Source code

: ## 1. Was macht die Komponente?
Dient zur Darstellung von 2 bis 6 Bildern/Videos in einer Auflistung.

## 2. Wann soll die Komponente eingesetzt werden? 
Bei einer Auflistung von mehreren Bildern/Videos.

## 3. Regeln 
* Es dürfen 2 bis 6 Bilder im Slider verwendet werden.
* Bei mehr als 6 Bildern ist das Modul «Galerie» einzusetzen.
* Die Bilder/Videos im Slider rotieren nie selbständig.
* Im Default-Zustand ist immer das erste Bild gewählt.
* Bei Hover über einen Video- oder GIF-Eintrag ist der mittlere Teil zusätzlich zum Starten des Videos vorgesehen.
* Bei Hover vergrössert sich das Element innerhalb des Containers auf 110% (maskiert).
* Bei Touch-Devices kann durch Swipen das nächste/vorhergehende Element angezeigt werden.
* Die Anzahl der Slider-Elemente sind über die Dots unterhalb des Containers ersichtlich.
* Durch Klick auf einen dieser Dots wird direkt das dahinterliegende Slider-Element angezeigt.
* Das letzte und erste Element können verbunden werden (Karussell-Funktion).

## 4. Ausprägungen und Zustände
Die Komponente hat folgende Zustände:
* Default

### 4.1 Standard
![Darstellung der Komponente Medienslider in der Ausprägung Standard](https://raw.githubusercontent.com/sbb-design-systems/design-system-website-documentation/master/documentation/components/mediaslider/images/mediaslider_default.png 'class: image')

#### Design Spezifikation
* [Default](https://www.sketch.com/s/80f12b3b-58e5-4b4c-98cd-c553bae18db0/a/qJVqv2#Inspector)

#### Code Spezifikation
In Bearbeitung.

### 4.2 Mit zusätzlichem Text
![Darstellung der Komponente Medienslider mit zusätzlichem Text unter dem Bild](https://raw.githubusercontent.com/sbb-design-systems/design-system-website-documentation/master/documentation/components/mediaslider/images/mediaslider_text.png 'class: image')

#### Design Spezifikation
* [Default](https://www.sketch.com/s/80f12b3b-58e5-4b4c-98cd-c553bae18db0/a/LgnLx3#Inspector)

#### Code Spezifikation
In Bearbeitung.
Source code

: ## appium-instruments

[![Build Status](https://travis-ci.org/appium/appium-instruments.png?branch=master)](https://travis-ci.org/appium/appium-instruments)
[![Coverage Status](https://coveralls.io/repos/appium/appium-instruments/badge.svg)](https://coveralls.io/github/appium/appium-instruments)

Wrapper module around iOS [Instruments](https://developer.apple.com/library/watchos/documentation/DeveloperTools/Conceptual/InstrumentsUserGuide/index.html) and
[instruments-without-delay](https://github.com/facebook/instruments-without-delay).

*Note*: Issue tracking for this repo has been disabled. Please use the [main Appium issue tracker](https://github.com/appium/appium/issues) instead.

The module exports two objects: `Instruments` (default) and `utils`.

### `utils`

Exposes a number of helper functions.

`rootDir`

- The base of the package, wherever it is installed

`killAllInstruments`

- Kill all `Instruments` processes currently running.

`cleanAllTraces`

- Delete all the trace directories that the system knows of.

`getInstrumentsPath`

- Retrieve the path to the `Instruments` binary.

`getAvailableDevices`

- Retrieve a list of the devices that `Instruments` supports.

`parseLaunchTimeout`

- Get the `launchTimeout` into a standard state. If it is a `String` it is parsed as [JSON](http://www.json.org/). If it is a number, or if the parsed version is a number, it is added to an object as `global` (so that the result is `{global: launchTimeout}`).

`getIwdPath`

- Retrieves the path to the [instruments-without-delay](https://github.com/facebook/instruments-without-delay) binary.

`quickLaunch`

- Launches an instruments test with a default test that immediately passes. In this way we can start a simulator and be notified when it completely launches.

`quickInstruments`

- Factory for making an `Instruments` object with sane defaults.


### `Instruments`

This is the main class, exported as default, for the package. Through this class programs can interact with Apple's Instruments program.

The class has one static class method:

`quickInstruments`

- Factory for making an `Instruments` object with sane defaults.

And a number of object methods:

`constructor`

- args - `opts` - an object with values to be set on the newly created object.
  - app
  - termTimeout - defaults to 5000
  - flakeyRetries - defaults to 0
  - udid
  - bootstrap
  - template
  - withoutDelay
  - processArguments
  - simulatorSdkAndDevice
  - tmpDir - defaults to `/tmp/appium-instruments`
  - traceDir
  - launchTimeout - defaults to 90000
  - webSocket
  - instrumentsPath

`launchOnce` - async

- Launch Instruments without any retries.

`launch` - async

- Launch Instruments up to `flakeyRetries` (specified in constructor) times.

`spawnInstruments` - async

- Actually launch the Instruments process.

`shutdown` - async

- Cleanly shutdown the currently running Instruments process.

**Work task**
Please return every line from the first one in the records above down to the line containing "### 4.2 Mit zusätzlichem Text", including both, exactly as written and nothing more.

**Problem solution**
Source code

: ## 1. Was macht die Komponente?
Dient zur Darstellung von 2 bis 6 Bildern/Videos in einer Auflistung.

## 2. Wann soll die Komponente eingesetzt werden? 
Bei einer Auflistung von mehreren Bildern/Videos.

## 3. Regeln 
* Es dürfen 2 bis 6 Bilder im Slider verwendet werden.
* Bei mehr als 6 Bildern ist das Modul «Galerie» einzusetzen.
* Die Bilder/Videos im Slider rotieren nie selbständig.
* Im Default-Zustand ist immer das erste Bild gewählt.
* Bei Hover über einen Video- oder GIF-Eintrag ist der mittlere Teil zusätzlich zum Starten des Videos vorgesehen.
* Bei Hover vergrössert sich das Element innerhalb des Containers auf 110% (maskiert).
* Bei Touch-Devices kann durch Swipen das nächste/vorhergehende Element angezeigt werden.
* Die Anzahl der Slider-Elemente sind über die Dots unterhalb des Containers ersichtlich.
* Durch Klick auf einen dieser Dots wird direkt das dahinterliegende Slider-Element angezeigt.
* Das letzte und erste Element können verbunden werden (Karussell-Funktion).

## 4. Ausprägungen und Zustände
Die Komponente hat folgende Zustände:
* Default

### 4.1 Standard
![Darstellung der Komponente Medienslider in der Ausprägung Standard](https://raw.githubusercontent.com/sbb-design-systems/design-system-website-documentation/master/documentation/components/mediaslider/images/mediaslider_default.png 'class: image')

#### Design Spezifikation
* [Default](https://www.sketch.com/s/80f12b3b-58e5-4b4c-98cd-c553bae18db0/a/qJVqv2#Inspector)

#### Code Spezifikation
In Bearbeitung.

### 4.2 Mit zusätzlichem Text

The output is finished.